- [Required work]:
Could you copy out every line of the data where the word "layout" occurs?

- [Source data]:
• • •
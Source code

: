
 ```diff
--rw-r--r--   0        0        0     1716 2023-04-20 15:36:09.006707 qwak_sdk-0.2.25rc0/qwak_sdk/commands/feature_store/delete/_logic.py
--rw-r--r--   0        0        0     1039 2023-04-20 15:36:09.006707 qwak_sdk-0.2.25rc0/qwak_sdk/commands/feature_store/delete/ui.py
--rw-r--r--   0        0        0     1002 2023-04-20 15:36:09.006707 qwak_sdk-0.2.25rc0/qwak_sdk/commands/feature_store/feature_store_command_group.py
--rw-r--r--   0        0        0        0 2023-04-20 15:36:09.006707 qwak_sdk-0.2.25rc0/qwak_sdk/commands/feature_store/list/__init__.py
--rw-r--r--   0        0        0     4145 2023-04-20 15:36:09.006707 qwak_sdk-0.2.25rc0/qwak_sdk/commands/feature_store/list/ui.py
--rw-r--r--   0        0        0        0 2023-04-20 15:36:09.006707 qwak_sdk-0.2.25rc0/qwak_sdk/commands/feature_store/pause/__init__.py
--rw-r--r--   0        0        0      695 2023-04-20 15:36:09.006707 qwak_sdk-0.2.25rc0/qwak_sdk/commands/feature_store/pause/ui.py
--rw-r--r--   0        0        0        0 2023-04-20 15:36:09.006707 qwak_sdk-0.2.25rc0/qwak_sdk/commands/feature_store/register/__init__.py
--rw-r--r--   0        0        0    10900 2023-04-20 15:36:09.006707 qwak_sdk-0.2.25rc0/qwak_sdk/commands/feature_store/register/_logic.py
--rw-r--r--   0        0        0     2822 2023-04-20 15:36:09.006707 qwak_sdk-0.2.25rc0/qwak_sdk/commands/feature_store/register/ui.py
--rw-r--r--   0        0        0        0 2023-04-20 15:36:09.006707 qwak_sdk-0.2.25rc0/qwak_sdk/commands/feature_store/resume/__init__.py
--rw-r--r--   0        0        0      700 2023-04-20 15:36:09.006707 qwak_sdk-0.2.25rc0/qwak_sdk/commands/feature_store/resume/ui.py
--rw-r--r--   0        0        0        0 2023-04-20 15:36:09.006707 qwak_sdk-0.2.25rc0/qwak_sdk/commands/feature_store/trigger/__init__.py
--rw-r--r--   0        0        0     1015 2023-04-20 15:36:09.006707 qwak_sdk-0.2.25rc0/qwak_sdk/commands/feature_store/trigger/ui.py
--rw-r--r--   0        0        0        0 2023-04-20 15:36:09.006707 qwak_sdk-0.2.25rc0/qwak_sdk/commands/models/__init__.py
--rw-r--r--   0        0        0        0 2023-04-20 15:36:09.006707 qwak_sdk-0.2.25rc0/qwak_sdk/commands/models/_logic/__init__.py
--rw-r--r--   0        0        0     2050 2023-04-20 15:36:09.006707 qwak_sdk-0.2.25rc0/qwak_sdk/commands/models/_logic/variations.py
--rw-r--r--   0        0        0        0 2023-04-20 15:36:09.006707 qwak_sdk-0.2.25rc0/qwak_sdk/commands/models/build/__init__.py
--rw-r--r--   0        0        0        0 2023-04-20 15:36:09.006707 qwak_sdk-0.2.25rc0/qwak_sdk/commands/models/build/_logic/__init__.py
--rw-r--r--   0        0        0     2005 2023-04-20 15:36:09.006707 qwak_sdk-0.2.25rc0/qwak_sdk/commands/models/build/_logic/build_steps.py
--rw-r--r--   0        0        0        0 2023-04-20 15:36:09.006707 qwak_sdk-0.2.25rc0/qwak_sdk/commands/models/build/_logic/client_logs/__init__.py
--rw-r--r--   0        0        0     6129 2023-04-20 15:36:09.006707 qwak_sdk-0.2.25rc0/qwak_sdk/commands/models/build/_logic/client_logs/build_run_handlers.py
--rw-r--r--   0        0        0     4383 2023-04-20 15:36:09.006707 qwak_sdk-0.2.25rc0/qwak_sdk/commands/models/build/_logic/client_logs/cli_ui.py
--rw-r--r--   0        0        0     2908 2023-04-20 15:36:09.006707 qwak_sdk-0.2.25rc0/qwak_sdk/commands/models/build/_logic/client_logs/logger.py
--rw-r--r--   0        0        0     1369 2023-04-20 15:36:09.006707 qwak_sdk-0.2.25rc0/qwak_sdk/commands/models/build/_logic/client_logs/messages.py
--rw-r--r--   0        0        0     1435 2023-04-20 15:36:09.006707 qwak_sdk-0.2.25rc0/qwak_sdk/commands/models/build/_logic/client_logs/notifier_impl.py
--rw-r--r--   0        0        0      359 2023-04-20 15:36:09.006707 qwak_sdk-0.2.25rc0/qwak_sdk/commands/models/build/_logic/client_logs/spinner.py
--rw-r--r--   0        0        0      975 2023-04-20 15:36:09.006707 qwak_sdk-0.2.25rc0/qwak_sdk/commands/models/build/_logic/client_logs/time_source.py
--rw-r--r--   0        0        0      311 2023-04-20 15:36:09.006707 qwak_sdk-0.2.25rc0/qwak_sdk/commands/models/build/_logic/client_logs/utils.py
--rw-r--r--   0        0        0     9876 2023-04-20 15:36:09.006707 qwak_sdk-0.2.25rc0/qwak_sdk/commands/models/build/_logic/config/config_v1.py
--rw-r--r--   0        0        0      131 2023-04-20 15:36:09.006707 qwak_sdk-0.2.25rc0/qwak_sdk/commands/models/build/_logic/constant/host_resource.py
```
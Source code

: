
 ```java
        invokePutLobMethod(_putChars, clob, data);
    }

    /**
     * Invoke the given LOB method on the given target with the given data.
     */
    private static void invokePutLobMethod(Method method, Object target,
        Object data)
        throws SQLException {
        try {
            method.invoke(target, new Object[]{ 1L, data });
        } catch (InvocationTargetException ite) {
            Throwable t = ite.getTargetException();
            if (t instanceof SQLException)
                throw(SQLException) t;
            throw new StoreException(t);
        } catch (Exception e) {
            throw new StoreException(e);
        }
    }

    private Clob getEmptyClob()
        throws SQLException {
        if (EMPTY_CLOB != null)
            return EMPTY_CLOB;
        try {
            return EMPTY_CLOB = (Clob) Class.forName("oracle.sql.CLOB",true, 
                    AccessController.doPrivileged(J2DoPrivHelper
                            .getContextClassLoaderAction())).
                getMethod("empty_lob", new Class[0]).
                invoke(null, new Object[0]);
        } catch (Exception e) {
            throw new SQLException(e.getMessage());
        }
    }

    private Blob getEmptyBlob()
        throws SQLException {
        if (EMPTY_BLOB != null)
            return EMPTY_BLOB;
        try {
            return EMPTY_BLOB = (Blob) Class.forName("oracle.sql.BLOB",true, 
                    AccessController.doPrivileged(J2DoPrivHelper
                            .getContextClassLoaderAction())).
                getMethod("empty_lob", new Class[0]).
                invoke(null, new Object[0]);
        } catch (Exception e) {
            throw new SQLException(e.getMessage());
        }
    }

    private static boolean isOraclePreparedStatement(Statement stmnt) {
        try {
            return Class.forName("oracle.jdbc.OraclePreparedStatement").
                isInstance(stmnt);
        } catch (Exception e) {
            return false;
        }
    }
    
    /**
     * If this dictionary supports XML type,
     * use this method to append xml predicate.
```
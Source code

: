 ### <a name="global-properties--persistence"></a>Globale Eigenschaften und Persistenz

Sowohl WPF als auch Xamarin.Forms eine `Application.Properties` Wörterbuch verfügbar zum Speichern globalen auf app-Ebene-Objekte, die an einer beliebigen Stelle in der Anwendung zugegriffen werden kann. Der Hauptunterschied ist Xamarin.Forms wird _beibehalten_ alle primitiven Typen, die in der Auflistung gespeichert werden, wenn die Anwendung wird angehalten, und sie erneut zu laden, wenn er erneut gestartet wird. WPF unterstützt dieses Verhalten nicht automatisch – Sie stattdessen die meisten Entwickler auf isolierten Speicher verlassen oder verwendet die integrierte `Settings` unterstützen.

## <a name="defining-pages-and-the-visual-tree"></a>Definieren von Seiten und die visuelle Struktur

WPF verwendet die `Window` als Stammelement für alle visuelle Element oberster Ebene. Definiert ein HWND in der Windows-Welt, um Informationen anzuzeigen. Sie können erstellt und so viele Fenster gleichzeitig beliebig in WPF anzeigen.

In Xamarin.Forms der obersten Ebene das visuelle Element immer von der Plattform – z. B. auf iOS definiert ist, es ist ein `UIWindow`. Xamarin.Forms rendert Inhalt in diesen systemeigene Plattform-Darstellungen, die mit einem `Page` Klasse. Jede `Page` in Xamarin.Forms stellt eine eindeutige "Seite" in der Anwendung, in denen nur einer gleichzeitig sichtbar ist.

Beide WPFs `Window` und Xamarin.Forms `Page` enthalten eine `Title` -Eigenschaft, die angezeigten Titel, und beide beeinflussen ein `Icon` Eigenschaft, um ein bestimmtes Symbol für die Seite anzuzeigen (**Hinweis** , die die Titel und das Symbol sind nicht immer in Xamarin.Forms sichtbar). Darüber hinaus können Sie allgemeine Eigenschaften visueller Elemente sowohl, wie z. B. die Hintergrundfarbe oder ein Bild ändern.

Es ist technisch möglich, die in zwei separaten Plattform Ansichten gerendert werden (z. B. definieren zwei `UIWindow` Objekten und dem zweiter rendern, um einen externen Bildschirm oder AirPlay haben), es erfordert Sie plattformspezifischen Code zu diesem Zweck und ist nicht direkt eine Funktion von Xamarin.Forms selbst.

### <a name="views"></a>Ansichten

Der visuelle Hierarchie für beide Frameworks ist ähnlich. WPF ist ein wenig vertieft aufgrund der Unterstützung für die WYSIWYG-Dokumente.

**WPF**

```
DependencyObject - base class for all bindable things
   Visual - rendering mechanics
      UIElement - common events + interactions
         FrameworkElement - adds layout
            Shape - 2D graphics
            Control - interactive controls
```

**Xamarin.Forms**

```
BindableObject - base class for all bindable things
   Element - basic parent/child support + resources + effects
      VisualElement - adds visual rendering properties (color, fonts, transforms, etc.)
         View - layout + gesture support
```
• • •
- [Written reply]:
         FrameworkElement - adds layout
         View - layout + gesture support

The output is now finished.